A Roth Individual Retirement Arrangement (IRA) is a retirement savings account allowing for tax-free growth and withdrawals in retirement, with contributions made from money that has already been taxed. The Internal Revenue Service (IRS) sets specific eligibility rules for contributing to a Roth IRA. These regulations are based on factors like income that can change annually.
A primary rule for contributing to a Roth IRA is the earned income requirement. An individual must have taxable compensation to be eligible to contribute for a given year. The amount you can contribute is limited to your total compensation for the year or the maximum annual contribution limit, whichever is less.
The IRS defines compensation for IRA purposes. Qualifying income includes wages, salaries, tips, commissions, bonuses, and self-employment income. Income that does not qualify includes things like rental income from property, interest and dividend income, pension or annuity income, and unemployment benefits.
There are no age limits for contributing to a Roth IRA. A minor with a part-time job can contribute, just as a person in their 70s who is still working can. The determining factor is the presence of earned income, not age.
Your ability to contribute to a Roth IRA is also tied to your income level and tax filing status. The IRS sets income thresholds that determine if you can make a full, partial, or no contribution. These limits are based on your Modified Adjusted Gross Income (MAGI), which is your Adjusted Gross Income (AGI) with certain deductions added back.
For 2025, a single filer or head of household can make a full contribution with a MAGI below $150,000. Contributions are phased out for a MAGI between $150,000 and $165,000 and are disallowed above that. For those married and filing a joint tax return, the limits are higher. They can make a full contribution with a MAGI below $236,000, with the phase-out range between $236,000 and $246,000.
The rules are more restrictive for individuals who are married but file separately. If you lived with your spouse at any point during the year, your ability to contribute phases out with a MAGI between $0 and $10,000 and is disallowed entirely above that amount. These limits are designed to prevent couples from circumventing the income limitations for joint filers.
There is a maximum amount you can contribute to a Roth IRA each year. For the 2024 and 2025 tax years, the maximum annual contribution is $7,000. This limit is set by the IRS and can be adjusted periodically for inflation.
The tax code allows for “catch-up” contributions for those age 50 and over. For 2024 and 2025, these individuals can contribute an additional $1,000 per year. This brings their total potential contribution to $8,000 for the year.
This annual limit applies to all of your IRAs combined, including both Roth and Traditional. You cannot contribute the maximum amount to both types of accounts in the same year. For example, if you are under 50, you can contribute a total of $7,000 across all your IRA accounts, such as $4,000 to a Roth IRA and $3,000 to a Traditional IRA.

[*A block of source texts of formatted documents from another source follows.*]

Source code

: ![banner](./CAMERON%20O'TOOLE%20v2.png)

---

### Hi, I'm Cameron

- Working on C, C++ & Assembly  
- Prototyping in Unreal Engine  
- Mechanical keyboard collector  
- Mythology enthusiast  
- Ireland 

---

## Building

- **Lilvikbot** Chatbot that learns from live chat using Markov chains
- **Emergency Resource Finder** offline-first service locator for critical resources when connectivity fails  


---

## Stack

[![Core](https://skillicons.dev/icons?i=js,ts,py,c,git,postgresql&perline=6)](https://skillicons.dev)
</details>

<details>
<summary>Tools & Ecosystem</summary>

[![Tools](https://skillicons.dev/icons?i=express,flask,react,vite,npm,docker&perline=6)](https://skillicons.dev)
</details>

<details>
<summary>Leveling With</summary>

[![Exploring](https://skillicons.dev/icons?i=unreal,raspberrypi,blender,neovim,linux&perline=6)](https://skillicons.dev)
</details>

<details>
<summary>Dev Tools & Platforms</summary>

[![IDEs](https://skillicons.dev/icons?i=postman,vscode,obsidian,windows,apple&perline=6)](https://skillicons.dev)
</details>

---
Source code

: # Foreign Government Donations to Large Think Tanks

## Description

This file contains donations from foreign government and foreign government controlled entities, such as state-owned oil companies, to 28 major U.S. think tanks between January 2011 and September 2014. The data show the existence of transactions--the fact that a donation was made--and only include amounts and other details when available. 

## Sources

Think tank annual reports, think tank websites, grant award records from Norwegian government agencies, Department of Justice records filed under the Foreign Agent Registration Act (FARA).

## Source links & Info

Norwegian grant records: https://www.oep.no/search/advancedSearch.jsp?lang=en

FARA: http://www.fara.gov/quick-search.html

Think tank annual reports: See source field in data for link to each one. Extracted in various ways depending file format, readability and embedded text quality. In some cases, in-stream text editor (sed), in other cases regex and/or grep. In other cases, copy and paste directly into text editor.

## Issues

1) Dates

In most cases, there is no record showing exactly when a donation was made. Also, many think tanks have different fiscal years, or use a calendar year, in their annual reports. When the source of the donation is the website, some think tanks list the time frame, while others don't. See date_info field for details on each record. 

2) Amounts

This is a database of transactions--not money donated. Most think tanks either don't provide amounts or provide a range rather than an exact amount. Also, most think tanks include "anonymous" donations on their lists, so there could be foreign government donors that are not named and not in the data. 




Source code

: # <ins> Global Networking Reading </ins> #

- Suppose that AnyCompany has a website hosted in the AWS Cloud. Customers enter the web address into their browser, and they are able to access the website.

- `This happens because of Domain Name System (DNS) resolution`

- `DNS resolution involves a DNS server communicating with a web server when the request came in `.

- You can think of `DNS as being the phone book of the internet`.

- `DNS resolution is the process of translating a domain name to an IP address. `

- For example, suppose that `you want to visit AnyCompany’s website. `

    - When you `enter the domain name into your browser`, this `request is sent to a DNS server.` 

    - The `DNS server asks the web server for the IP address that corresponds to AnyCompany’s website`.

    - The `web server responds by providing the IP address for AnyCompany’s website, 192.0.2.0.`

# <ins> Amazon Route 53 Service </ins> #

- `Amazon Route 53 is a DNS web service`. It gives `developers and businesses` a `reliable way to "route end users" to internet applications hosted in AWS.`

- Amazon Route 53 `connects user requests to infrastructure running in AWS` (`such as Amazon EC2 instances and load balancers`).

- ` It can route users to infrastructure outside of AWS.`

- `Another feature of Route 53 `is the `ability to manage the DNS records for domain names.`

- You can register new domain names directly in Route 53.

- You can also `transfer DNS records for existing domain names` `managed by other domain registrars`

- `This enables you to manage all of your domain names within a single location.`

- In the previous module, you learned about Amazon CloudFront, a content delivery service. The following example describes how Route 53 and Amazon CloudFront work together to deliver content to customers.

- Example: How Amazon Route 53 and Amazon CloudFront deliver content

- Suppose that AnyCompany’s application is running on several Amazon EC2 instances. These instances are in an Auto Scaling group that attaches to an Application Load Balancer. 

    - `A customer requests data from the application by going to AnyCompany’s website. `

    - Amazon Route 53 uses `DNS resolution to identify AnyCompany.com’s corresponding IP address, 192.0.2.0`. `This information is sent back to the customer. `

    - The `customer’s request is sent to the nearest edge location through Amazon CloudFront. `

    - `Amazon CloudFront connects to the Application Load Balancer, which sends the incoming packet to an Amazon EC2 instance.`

Certain situations create exceptions to the standard contribution rules. One common exception is the spousal IRA, which provides a way for a spouse with little or no earned income to save for retirement.
To qualify for a spousal Roth IRA, the couple must file a joint tax return. The working spouse must have enough earned income to cover their own IRA contribution as well as the contribution for their spouse. For instance, if both spouses are under 50, the earning spouse needs at least $14,000 in compensation to contribute the maximum of $7,000 to each of their accounts for 2024 or 2025.
Making an excess contribution occurs if you contribute more than the annual limit or contribute when your MAGI is above the allowed threshold. These excess contributions are subject to a 6% excise tax for each year they remain in the account. This penalty is reported using IRS Form 5329. To avoid the penalty, the excess amount plus any earnings must be withdrawn by the tax filing deadline.